As previously mentioned, the number of developers in wheelchairs is painfully low. This is not helped at all by the fact that while most developers acknowledge the problem, no one really wants to do anything about it. Everyone is focused on getting women into the development industry, which is great. But what people don’t realize is that there is a huge overlap with disabled persons in the industry. We have a lot of the same problems ranging from employment to lack of pay parity, only, in some areas, a disabled person has it worse. In the US, people in wheelchairs have a 95% unemployment across the board. If you want to go into a STEMM field like game development, your employment prospects are even bleaker. Australia is not much better in that regard. For those who are lucky to have employment, our pay packet is around 50 cents in the dollar. We literally make roughly 20% less than what the average woman does, and roughly half of what a male developer does, and that is a big problem because then you have people who are more than capable of being a developer asking themselves why should I even bother. People in wheelchairs are also often treated like we are mentally deficient and therefore of no value to a development studio. I’ve even had a developer actively try and exclude me from the developer space by refusing to even acknowledge there is a problem, then trying to have me ostracised from the developer community. It wouldn’t be an issue if she was a low-profile developer, with not a whole lot of pull within the industry, but she isn’t. For that reason, she gets away with ableism, while the lone developer in a wheelchair gets dragged through the mud. In the end, I had to apologize to her for her ableism so that I didn’t destroy my career prospects.

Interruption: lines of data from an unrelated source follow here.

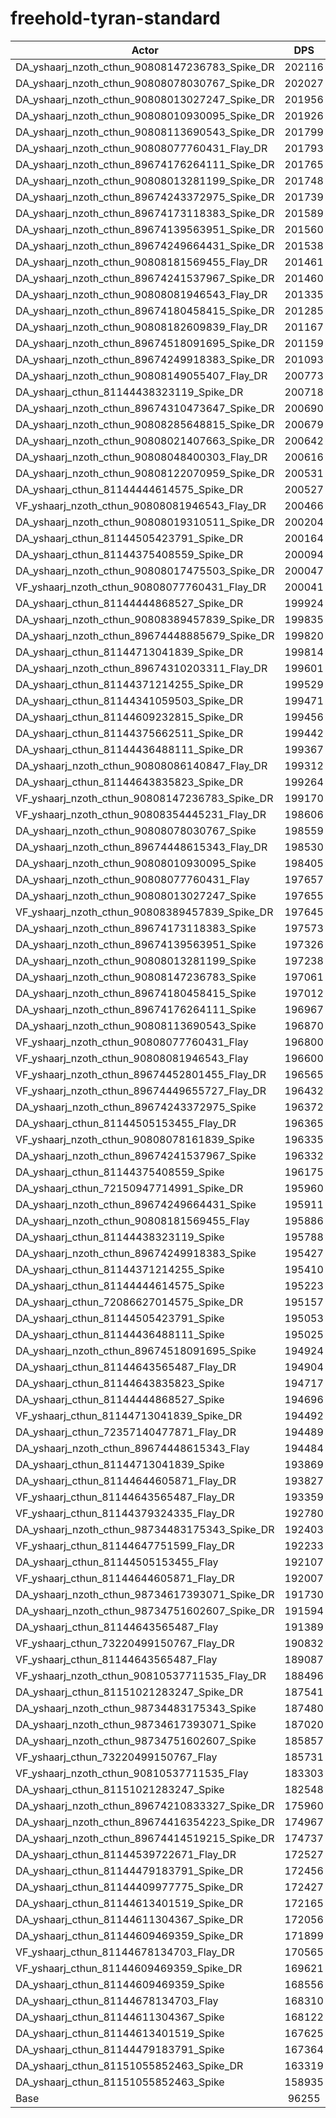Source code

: # freehold-tyran-standard
| Actor | DPS | Increase |
|---|:---:|:---:|
|DA_yshaarj_nzoth_cthun_90808147236783_Spike_DR|202116|109.98%|
|DA_yshaarj_nzoth_cthun_90808078030767_Spike_DR|202027|109.89%|
|DA_yshaarj_nzoth_cthun_90808013027247_Spike_DR|201956|109.81%|
|DA_yshaarj_nzoth_cthun_90808010930095_Spike_DR|201926|109.78%|
|DA_yshaarj_nzoth_cthun_90808113690543_Spike_DR|201799|109.65%|
|DA_yshaarj_nzoth_cthun_90808077760431_Flay_DR|201793|109.64%|
|DA_yshaarj_nzoth_cthun_89674176264111_Spike_DR|201765|109.62%|
|DA_yshaarj_nzoth_cthun_90808013281199_Spike_DR|201748|109.60%|
|DA_yshaarj_nzoth_cthun_89674243372975_Spike_DR|201739|109.59%|
|DA_yshaarj_nzoth_cthun_89674173118383_Spike_DR|201589|109.43%|
|DA_yshaarj_nzoth_cthun_89674139563951_Spike_DR|201560|109.40%|
|DA_yshaarj_nzoth_cthun_89674249664431_Spike_DR|201538|109.38%|
|DA_yshaarj_nzoth_cthun_90808181569455_Flay_DR|201461|109.30%|
|DA_yshaarj_nzoth_cthun_89674241537967_Spike_DR|201460|109.30%|
|DA_yshaarj_nzoth_cthun_90808081946543_Flay_DR|201335|109.17%|
|DA_yshaarj_nzoth_cthun_89674180458415_Spike_DR|201285|109.12%|
|DA_yshaarj_nzoth_cthun_90808182609839_Flay_DR|201167|108.99%|
|DA_yshaarj_nzoth_cthun_89674518091695_Spike_DR|201159|108.99%|
|DA_yshaarj_nzoth_cthun_89674249918383_Spike_DR|201093|108.92%|
|DA_yshaarj_nzoth_cthun_90808149055407_Flay_DR|200773|108.58%|
|DA_yshaarj_cthun_81144438323119_Spike_DR|200718|108.53%|
|DA_yshaarj_nzoth_cthun_89674310473647_Spike_DR|200690|108.50%|
|DA_yshaarj_nzoth_cthun_90808285648815_Spike_DR|200679|108.49%|
|DA_yshaarj_nzoth_cthun_90808021407663_Spike_DR|200642|108.45%|
|DA_yshaarj_nzoth_cthun_90808048400303_Flay_DR|200616|108.42%|
|DA_yshaarj_nzoth_cthun_90808122070959_Spike_DR|200531|108.33%|
|DA_yshaarj_cthun_81144444614575_Spike_DR|200527|108.33%|
|VF_yshaarj_nzoth_cthun_90808081946543_Flay_DR|200466|108.27%|
|DA_yshaarj_nzoth_cthun_90808019310511_Spike_DR|200204|107.99%|
|DA_yshaarj_cthun_81144505423791_Spike_DR|200164|107.95%|
|DA_yshaarj_cthun_81144375408559_Spike_DR|200094|107.88%|
|DA_yshaarj_nzoth_cthun_90808017475503_Spike_DR|200047|107.83%|
|VF_yshaarj_nzoth_cthun_90808077760431_Flay_DR|200041|107.82%|
|DA_yshaarj_cthun_81144444868527_Spike_DR|199924|107.70%|
|DA_yshaarj_nzoth_cthun_90808389457839_Spike_DR|199835|107.61%|
|DA_yshaarj_nzoth_cthun_89674448885679_Spike_DR|199820|107.59%|
|DA_yshaarj_cthun_81144713041839_Spike_DR|199814|107.59%|
|DA_yshaarj_nzoth_cthun_89674310203311_Flay_DR|199601|107.37%|
|DA_yshaarj_cthun_81144371214255_Spike_DR|199529|107.29%|
|DA_yshaarj_cthun_81144341059503_Spike_DR|199471|107.23%|
|DA_yshaarj_cthun_81144609232815_Spike_DR|199456|107.22%|
|DA_yshaarj_cthun_81144375662511_Spike_DR|199442|107.20%|
|DA_yshaarj_cthun_81144436488111_Spike_DR|199367|107.12%|
|DA_yshaarj_nzoth_cthun_90808086140847_Flay_DR|199312|107.07%|
|DA_yshaarj_cthun_81144643835823_Spike_DR|199264|107.02%|
|VF_yshaarj_nzoth_cthun_90808147236783_Spike_DR|199170|106.92%|
|VF_yshaarj_nzoth_cthun_90808354445231_Flay_DR|198606|106.33%|
|DA_yshaarj_nzoth_cthun_90808078030767_Spike|198559|106.28%|
|DA_yshaarj_nzoth_cthun_89674448615343_Flay_DR|198530|106.25%|
|DA_yshaarj_nzoth_cthun_90808010930095_Spike|198405|106.12%|
|DA_yshaarj_nzoth_cthun_90808077760431_Flay|197657|105.35%|
|DA_yshaarj_nzoth_cthun_90808013027247_Spike|197655|105.35%|
|VF_yshaarj_nzoth_cthun_90808389457839_Spike_DR|197645|105.33%|
|DA_yshaarj_nzoth_cthun_89674173118383_Spike|197573|105.26%|
|DA_yshaarj_nzoth_cthun_89674139563951_Spike|197326|105.00%|
|DA_yshaarj_nzoth_cthun_90808013281199_Spike|197238|104.91%|
|DA_yshaarj_nzoth_cthun_90808147236783_Spike|197061|104.73%|
|DA_yshaarj_nzoth_cthun_89674180458415_Spike|197012|104.68%|
|DA_yshaarj_nzoth_cthun_89674176264111_Spike|196967|104.63%|
|DA_yshaarj_nzoth_cthun_90808113690543_Spike|196870|104.53%|
|VF_yshaarj_nzoth_cthun_90808077760431_Flay|196800|104.46%|
|VF_yshaarj_nzoth_cthun_90808081946543_Flay|196600|104.25%|
|VF_yshaarj_nzoth_cthun_89674452801455_Flay_DR|196565|104.21%|
|VF_yshaarj_nzoth_cthun_89674449655727_Flay_DR|196432|104.07%|
|DA_yshaarj_nzoth_cthun_89674243372975_Spike|196372|104.01%|
|DA_yshaarj_cthun_81144505153455_Flay_DR|196365|104.00%|
|VF_yshaarj_nzoth_cthun_90808078161839_Spike|196335|103.97%|
|DA_yshaarj_nzoth_cthun_89674241537967_Spike|196332|103.97%|
|DA_yshaarj_cthun_81144375408559_Spike|196175|103.81%|
|DA_yshaarj_cthun_72150947714991_Spike_DR|195960|103.58%|
|DA_yshaarj_nzoth_cthun_89674249664431_Spike|195911|103.53%|
|DA_yshaarj_nzoth_cthun_90808181569455_Flay|195886|103.51%|
|DA_yshaarj_cthun_81144438323119_Spike|195788|103.41%|
|DA_yshaarj_nzoth_cthun_89674249918383_Spike|195427|103.03%|
|DA_yshaarj_cthun_81144371214255_Spike|195410|103.01%|
|DA_yshaarj_cthun_81144444614575_Spike|195223|102.82%|
|DA_yshaarj_cthun_72086627014575_Spike_DR|195157|102.75%|
|DA_yshaarj_cthun_81144505423791_Spike|195053|102.64%|
|DA_yshaarj_cthun_81144436488111_Spike|195025|102.61%|
|DA_yshaarj_nzoth_cthun_89674518091695_Spike|194924|102.51%|
|DA_yshaarj_cthun_81144643565487_Flay_DR|194904|102.49%|
|DA_yshaarj_cthun_81144643835823_Spike|194717|102.29%|
|DA_yshaarj_cthun_81144444868527_Spike|194696|102.27%|
|VF_yshaarj_cthun_81144713041839_Spike_DR|194492|102.06%|
|DA_yshaarj_cthun_72357140477871_Flay_DR|194489|102.06%|
|DA_yshaarj_nzoth_cthun_89674448615343_Flay|194484|102.05%|
|DA_yshaarj_cthun_81144713041839_Spike|193869|101.41%|
|DA_yshaarj_cthun_81144644605871_Flay_DR|193827|101.37%|
|VF_yshaarj_cthun_81144643565487_Flay_DR|193359|100.88%|
|VF_yshaarj_cthun_81144379324335_Flay_DR|192780|100.28%|
|DA_yshaarj_nzoth_cthun_98734483175343_Spike_DR|192403|99.89%|
|VF_yshaarj_cthun_81144647751599_Flay_DR|192233|99.71%|
|DA_yshaarj_cthun_81144505153455_Flay|192107|99.58%|
|VF_yshaarj_cthun_81144644605871_Flay_DR|192007|99.48%|
|DA_yshaarj_nzoth_cthun_98734617393071_Spike_DR|191730|99.19%|
|DA_yshaarj_nzoth_cthun_98734751602607_Spike_DR|191594|99.05%|
|DA_yshaarj_cthun_81144643565487_Flay|191389|98.84%|
|VF_yshaarj_cthun_73220499150767_Flay_DR|190832|98.26%|
|VF_yshaarj_cthun_81144643565487_Flay|189087|96.44%|
|VF_yshaarj_nzoth_cthun_90810537711535_Flay_DR|188496|95.83%|
|DA_yshaarj_cthun_81151021283247_Spike_DR|187541|94.84%|
|DA_yshaarj_nzoth_cthun_98734483175343_Spike|187480|94.77%|
|DA_yshaarj_nzoth_cthun_98734617393071_Spike|187020|94.30%|
|DA_yshaarj_nzoth_cthun_98734751602607_Spike|185857|93.09%|
|VF_yshaarj_cthun_73220499150767_Flay|185731|92.96%|
|VF_yshaarj_nzoth_cthun_90810537711535_Flay|183303|90.43%|
|DA_yshaarj_cthun_81151021283247_Spike|182548|89.65%|
|DA_yshaarj_nzoth_cthun_89674210833327_Spike_DR|175960|82.81%|
|DA_yshaarj_nzoth_cthun_89674416354223_Spike_DR|174967|81.77%|
|DA_yshaarj_nzoth_cthun_89674414519215_Spike_DR|174737|81.54%|
|DA_yshaarj_cthun_81144539722671_Flay_DR|172527|79.24%|
|DA_yshaarj_cthun_81144479183791_Spike_DR|172456|79.17%|
|DA_yshaarj_cthun_81144409977775_Spike_DR|172427|79.14%|
|DA_yshaarj_cthun_81144613401519_Spike_DR|172165|78.86%|
|DA_yshaarj_cthun_81144611304367_Spike_DR|172056|78.75%|
|DA_yshaarj_cthun_81144609469359_Spike_DR|171899|78.59%|
|VF_yshaarj_cthun_81144678134703_Flay_DR|170565|77.20%|
|VF_yshaarj_cthun_81144609469359_Spike_DR|169621|76.22%|
|DA_yshaarj_cthun_81144609469359_Spike|168556|75.11%|
|DA_yshaarj_cthun_81144678134703_Flay|168310|74.86%|
|DA_yshaarj_cthun_81144611304367_Spike|168122|74.66%|
|DA_yshaarj_cthun_81144613401519_Spike|167625|74.15%|
|DA_yshaarj_cthun_81144479183791_Spike|167364|73.88%|
|DA_yshaarj_cthun_81151055852463_Spike_DR|163319|69.67%|
|DA_yshaarj_cthun_81151055852463_Spike|158935|65.12%|
|Base|96255|0.00%|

Then there is studio accessibility. If you’re a mid-size developer like Riot Games or a smaller developer like Flat Earth games, the initial cost of making the studio accessible is not worth the long-term gains of bringing in a developer in a wheelchair, even though it would allow for a greater diversity in the games they make.

Mobility within the VR space is also a big thing. If you are in a wheelchair, you can either move around the scene, or you can use the controllers. Doing both at the same time is not really an option. If you are an arm or hand amputee, you can only use one controller at a time. Currently, I am actively working to solve this problem by creating VR controllers for people with disabilities to diversify the player base. Fixing the other problems is a little more difficult. I guess that makes me one of the stupid ones for even trying.

*Names changed for privacy.


Antony Clements is an Australian game developer working in the VR space. He is bound to a wheelchair.